Problem:
Wherever a line in the data holds the word "preview", pull that line out.

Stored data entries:
-=-=-
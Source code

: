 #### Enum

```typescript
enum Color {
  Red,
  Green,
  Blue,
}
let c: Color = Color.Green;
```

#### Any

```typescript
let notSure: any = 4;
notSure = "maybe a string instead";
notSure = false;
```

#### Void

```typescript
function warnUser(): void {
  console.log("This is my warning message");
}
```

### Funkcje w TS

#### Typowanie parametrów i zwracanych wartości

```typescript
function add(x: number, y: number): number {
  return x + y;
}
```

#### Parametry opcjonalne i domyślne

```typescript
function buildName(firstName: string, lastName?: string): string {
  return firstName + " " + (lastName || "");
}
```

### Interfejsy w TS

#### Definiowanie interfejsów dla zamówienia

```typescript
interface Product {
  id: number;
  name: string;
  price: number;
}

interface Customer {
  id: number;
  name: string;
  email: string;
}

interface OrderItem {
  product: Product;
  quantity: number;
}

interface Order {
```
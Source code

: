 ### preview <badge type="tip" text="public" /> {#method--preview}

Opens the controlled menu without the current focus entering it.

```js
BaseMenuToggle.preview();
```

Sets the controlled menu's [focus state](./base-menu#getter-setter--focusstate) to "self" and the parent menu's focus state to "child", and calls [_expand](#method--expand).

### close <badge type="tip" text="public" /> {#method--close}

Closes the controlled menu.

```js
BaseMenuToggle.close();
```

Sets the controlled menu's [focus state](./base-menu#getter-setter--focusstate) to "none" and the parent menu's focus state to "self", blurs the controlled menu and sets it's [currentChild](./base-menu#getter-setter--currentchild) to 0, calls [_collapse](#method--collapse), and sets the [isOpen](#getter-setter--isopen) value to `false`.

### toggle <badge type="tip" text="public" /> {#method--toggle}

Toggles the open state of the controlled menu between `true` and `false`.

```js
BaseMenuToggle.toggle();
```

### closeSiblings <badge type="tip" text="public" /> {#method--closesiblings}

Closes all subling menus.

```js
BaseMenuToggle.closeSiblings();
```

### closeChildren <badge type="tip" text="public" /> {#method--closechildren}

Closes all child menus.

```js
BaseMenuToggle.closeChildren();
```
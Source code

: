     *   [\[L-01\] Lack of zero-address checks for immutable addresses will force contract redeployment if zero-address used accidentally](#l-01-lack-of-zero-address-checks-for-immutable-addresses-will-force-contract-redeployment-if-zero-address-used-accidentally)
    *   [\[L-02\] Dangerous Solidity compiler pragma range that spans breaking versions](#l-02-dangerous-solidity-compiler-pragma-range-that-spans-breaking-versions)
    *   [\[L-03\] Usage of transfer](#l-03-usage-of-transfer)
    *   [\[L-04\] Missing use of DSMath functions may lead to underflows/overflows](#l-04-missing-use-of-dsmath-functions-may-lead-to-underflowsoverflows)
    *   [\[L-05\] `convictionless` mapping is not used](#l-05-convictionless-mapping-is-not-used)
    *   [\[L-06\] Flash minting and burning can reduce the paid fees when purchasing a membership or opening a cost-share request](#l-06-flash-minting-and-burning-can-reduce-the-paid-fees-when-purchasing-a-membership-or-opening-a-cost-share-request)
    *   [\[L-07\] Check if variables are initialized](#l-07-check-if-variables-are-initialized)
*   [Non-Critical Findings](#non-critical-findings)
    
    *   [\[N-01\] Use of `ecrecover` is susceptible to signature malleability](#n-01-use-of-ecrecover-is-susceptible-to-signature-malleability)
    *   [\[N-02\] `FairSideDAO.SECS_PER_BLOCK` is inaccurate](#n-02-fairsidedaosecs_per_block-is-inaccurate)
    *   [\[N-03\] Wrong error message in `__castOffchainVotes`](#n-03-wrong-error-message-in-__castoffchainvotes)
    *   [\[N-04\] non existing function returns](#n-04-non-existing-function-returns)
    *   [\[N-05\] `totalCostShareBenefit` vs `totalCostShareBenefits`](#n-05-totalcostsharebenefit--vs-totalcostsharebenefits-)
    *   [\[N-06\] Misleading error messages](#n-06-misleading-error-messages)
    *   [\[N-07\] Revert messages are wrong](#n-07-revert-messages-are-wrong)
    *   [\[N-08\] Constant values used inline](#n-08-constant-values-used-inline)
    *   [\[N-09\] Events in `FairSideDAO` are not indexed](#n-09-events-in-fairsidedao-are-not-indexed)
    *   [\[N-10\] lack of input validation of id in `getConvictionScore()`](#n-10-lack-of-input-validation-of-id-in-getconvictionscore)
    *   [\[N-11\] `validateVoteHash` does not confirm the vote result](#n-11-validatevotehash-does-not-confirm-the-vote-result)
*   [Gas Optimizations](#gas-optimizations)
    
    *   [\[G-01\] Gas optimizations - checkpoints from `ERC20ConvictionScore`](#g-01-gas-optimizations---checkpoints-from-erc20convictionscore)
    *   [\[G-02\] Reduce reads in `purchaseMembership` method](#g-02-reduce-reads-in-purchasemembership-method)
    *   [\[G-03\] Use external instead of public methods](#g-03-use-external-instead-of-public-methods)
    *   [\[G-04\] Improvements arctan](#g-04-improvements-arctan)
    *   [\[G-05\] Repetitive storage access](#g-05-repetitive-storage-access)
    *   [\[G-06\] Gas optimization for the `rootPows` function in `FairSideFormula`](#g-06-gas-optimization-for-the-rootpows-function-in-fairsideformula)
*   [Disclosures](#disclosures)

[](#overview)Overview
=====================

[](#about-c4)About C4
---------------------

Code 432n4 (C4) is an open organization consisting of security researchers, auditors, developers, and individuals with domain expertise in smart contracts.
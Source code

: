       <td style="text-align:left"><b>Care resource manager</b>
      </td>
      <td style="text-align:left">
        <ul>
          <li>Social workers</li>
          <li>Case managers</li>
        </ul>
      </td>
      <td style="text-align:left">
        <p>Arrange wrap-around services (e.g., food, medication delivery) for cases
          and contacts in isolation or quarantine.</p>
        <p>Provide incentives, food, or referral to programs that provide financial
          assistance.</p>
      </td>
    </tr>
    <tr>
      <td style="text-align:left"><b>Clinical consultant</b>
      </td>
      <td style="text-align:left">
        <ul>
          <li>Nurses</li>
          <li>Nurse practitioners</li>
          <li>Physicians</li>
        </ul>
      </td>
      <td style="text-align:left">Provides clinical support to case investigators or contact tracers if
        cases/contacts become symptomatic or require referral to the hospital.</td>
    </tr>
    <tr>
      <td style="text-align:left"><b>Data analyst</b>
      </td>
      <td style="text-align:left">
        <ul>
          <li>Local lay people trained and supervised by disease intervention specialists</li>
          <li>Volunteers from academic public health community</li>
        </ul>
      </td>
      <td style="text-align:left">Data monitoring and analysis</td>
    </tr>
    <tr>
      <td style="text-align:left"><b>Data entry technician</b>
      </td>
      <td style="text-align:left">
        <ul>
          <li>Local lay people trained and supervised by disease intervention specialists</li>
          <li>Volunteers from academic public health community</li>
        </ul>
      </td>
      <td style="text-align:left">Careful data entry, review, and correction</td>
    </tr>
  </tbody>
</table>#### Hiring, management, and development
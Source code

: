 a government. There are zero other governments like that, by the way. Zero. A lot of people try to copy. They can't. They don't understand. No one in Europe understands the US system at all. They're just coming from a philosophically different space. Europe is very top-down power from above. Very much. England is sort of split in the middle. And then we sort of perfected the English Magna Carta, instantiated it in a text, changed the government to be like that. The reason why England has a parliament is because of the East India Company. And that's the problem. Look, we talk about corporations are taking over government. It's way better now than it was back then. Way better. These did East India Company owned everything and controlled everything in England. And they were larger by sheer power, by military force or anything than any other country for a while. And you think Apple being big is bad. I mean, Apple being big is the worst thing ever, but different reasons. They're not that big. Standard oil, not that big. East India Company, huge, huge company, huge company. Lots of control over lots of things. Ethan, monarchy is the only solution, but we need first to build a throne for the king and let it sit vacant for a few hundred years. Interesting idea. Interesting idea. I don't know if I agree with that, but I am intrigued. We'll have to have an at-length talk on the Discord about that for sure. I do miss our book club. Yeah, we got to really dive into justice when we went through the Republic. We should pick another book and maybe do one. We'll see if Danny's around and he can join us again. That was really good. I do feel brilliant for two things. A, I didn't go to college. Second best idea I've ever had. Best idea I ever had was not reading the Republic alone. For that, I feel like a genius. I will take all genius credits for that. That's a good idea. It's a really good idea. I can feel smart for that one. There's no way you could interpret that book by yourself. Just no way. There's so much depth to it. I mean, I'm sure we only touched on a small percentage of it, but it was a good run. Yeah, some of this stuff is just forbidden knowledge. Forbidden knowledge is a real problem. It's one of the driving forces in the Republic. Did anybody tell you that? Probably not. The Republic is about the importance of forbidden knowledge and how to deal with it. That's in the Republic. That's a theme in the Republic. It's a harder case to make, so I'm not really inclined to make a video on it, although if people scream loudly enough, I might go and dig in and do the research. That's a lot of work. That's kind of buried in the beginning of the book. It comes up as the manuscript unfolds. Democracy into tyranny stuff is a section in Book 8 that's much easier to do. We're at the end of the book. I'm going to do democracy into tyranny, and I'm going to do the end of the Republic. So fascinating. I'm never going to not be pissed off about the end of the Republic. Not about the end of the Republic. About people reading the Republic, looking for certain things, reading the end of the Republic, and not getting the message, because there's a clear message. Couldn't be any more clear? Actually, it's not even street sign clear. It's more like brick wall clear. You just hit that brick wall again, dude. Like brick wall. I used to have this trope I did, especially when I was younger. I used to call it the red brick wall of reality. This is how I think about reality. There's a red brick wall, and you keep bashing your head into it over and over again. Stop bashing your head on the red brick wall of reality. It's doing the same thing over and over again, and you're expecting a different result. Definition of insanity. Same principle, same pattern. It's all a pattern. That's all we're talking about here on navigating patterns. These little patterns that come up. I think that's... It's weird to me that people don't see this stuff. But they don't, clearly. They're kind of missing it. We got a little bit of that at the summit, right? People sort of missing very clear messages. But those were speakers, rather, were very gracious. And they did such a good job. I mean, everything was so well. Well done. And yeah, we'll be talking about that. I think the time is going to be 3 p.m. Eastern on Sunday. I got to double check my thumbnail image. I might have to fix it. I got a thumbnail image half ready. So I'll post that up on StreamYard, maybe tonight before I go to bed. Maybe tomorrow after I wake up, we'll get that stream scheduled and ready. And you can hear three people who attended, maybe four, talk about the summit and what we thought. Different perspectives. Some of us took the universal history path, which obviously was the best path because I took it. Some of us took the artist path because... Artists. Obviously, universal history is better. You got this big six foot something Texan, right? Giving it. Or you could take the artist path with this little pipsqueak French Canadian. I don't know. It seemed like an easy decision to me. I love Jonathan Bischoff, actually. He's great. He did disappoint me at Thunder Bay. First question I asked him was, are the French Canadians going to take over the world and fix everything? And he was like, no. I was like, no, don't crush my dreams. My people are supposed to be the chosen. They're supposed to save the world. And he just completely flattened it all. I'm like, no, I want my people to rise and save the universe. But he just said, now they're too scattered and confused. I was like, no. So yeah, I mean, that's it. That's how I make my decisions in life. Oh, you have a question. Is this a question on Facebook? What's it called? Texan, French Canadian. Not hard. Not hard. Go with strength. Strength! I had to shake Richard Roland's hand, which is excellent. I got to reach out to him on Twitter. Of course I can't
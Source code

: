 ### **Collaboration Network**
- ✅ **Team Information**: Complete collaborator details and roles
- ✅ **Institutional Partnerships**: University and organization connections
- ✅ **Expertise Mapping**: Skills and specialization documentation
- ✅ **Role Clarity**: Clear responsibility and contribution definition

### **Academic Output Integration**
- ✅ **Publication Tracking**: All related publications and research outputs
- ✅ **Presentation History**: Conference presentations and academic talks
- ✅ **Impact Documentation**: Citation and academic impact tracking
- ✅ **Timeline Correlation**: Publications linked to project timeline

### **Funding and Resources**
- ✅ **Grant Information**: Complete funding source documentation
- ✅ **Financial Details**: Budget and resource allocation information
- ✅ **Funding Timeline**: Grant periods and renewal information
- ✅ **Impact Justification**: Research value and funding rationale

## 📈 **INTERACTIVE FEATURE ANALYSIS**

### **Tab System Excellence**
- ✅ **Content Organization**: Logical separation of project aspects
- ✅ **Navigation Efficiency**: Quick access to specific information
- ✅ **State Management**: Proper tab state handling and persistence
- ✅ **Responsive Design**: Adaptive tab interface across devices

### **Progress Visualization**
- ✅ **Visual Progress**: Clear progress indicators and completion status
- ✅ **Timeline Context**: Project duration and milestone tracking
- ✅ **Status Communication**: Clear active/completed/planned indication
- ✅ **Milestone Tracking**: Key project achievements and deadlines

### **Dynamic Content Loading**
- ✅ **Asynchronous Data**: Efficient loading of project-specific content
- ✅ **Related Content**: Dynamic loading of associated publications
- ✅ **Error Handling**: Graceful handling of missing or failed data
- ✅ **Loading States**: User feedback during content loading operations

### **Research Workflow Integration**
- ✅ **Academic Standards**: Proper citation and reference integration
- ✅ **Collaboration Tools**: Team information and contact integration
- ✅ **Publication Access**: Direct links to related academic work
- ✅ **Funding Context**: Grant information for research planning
-=-=-
Solution to the exercise:
: ### preview <badge type="tip" text="public" /> {#method--preview}
BaseMenuToggle.preview();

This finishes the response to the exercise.